What you should do: For the entries below, the expected answer is the line with "Interrupt chat selection.", the line with "Added: plugin RaidCD.", and every line between them, exactly as written, and nothing more.

Data for processing:
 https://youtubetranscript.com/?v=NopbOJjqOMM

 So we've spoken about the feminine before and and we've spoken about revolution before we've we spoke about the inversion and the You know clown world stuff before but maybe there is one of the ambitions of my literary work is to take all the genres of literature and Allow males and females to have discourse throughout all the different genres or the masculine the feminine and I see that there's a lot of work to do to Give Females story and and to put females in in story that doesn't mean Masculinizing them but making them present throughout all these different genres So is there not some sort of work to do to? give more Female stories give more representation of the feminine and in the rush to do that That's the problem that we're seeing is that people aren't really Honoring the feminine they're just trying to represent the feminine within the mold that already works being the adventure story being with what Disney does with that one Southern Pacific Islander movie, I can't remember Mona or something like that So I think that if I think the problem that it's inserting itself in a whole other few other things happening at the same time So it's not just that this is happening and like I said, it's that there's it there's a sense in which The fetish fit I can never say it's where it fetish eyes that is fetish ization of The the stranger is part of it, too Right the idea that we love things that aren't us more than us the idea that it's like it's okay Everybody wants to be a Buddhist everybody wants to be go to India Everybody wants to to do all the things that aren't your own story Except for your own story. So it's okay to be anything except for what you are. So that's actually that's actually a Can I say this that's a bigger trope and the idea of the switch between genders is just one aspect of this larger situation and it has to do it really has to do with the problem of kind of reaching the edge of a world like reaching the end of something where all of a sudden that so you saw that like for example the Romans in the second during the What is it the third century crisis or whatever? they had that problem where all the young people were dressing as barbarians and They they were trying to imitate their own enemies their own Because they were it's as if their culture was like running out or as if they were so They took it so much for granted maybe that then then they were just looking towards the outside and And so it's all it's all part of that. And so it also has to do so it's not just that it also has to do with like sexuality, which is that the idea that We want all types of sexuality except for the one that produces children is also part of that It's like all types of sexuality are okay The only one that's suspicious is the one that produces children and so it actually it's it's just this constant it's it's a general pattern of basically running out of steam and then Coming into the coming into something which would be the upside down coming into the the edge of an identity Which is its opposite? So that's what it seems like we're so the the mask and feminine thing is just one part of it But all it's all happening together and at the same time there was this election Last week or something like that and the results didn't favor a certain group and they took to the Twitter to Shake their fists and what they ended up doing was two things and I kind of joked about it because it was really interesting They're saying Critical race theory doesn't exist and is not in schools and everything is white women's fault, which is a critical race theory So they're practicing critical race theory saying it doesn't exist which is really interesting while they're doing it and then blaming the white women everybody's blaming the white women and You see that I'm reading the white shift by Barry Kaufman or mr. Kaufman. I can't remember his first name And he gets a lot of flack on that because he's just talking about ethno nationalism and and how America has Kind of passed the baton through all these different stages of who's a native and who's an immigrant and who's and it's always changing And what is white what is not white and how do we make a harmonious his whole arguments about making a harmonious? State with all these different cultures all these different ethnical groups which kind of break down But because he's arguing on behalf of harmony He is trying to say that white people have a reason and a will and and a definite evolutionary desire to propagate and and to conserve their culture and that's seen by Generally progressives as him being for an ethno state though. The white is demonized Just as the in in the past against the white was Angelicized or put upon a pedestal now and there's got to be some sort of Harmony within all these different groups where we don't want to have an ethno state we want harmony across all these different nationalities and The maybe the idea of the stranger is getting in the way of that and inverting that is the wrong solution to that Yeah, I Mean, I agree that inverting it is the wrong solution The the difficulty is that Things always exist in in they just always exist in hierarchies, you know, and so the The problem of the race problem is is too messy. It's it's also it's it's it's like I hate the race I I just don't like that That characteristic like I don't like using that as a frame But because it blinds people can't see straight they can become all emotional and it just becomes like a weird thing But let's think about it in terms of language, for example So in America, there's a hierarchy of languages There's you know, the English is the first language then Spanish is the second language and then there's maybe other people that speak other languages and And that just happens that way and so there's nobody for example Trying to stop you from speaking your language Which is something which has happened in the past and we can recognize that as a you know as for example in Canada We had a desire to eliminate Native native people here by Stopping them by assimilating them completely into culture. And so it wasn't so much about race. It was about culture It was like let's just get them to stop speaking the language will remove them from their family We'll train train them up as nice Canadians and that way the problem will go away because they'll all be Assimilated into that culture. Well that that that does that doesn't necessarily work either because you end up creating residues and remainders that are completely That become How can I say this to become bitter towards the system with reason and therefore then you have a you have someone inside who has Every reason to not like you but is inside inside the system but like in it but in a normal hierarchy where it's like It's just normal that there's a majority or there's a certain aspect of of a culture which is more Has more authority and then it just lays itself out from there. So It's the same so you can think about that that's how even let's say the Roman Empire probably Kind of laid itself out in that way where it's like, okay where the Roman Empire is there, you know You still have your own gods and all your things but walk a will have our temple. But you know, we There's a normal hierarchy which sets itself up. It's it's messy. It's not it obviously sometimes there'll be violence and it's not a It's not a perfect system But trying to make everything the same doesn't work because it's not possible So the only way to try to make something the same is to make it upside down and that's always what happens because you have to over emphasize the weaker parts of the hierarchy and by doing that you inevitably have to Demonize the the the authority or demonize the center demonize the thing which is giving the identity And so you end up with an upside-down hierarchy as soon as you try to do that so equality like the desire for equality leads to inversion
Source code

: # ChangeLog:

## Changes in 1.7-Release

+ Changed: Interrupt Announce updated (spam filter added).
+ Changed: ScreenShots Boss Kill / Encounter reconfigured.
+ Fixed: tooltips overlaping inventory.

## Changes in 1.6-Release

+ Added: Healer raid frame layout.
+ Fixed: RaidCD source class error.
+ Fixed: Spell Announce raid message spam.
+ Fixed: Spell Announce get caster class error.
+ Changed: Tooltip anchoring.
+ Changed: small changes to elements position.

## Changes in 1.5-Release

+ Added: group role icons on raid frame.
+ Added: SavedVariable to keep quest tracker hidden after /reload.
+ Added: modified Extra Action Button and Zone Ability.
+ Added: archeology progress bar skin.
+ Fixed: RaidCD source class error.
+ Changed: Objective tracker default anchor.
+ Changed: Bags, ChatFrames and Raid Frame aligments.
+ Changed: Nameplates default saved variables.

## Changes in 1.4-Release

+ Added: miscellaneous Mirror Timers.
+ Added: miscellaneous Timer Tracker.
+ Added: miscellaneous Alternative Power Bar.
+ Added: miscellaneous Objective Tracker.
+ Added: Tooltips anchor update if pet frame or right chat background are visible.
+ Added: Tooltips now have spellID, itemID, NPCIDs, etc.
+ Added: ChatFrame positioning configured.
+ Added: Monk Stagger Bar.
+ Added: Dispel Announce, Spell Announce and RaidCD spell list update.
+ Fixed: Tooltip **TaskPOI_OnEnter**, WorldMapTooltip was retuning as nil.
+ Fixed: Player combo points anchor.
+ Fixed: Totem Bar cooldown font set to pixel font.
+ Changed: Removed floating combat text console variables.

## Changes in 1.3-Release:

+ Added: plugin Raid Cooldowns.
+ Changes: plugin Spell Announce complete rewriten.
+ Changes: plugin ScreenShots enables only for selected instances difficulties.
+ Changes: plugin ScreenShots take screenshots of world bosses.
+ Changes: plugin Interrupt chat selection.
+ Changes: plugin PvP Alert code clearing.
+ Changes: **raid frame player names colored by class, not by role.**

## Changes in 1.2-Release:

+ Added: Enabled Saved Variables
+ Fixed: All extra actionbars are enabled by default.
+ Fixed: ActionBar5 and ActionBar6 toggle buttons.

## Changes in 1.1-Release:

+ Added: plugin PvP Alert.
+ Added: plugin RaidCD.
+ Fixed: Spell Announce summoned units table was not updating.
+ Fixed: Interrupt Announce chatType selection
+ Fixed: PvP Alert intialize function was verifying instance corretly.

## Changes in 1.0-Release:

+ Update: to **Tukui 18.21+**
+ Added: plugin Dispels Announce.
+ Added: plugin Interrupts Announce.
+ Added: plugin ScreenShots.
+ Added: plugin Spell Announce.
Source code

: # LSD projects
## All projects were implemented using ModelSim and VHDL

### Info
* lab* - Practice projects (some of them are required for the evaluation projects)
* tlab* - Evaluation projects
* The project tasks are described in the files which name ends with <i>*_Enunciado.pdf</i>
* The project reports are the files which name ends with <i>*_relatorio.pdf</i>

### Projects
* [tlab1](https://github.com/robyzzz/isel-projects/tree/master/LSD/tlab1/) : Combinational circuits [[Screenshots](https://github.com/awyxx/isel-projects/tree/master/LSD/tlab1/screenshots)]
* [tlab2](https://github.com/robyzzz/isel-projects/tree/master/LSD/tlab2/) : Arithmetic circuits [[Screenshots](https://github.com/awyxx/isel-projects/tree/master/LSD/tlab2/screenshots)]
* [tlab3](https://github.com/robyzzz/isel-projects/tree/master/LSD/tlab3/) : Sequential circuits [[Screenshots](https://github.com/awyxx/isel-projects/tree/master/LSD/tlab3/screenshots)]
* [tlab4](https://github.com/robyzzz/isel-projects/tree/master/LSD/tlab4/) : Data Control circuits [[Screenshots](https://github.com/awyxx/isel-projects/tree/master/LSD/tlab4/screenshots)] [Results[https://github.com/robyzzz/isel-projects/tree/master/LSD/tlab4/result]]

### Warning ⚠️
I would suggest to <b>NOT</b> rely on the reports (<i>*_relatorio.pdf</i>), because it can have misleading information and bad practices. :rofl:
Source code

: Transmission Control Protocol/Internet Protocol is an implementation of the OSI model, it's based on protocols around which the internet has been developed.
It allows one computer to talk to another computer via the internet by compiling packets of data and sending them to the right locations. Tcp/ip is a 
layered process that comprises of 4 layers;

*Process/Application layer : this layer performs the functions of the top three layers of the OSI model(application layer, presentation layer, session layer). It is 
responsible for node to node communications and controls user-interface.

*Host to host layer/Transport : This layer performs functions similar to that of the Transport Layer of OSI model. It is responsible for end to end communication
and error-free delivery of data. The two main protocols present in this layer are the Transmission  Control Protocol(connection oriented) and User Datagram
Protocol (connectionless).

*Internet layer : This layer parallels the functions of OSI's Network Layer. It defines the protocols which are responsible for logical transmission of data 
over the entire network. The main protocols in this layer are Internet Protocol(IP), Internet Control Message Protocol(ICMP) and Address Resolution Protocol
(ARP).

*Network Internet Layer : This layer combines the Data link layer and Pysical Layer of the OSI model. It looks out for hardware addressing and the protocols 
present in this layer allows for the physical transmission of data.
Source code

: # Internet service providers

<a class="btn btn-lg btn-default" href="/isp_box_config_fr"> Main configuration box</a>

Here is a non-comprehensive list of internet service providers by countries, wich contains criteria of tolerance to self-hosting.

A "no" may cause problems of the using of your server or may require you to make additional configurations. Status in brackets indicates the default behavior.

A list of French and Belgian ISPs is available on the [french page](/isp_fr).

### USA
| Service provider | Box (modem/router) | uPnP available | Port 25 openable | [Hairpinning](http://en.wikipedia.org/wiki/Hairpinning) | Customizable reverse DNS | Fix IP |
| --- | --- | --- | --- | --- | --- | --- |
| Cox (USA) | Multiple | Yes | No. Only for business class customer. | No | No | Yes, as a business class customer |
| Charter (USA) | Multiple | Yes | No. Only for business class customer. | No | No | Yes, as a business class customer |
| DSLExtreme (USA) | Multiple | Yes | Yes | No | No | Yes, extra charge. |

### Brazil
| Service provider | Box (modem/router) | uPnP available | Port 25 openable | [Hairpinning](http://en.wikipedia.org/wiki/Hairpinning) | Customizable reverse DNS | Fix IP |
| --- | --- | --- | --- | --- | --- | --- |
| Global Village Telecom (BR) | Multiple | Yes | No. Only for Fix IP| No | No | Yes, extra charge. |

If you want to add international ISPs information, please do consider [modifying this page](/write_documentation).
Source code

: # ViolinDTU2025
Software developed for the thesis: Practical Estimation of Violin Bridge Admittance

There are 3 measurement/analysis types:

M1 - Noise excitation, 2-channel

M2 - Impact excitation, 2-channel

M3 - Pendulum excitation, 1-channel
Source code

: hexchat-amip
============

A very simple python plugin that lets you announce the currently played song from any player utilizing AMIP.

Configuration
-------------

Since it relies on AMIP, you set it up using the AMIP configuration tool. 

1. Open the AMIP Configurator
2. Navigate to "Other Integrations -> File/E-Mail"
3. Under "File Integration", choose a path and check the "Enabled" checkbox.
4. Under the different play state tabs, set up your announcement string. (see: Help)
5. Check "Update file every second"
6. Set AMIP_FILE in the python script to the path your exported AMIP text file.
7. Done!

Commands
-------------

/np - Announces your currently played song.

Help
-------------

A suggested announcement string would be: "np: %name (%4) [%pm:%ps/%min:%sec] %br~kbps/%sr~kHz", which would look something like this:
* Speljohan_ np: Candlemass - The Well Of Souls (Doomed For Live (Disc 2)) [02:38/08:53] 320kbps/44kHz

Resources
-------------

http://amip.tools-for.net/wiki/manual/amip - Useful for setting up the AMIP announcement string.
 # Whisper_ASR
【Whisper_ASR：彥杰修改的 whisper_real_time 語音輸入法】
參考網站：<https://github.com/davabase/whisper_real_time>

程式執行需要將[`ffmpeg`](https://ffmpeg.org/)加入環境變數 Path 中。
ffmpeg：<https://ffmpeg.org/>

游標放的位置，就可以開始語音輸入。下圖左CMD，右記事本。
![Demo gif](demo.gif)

Result for this exercise:
+ Changes: plugin Interrupt chat selection.
+ Changes: plugin PvP Alert code clearing.
+ Changes: **raid frame player names colored by class, not by role.**

## Changes in 1.2-Release:

+ Added: Enabled Saved Variables
+ Fixed: All extra actionbars are enabled by default.
+ Fixed: ActionBar5 and ActionBar6 toggle buttons.

## Changes in 1.1-Release:

+ Added: plugin PvP Alert.
+ Added: plugin RaidCD.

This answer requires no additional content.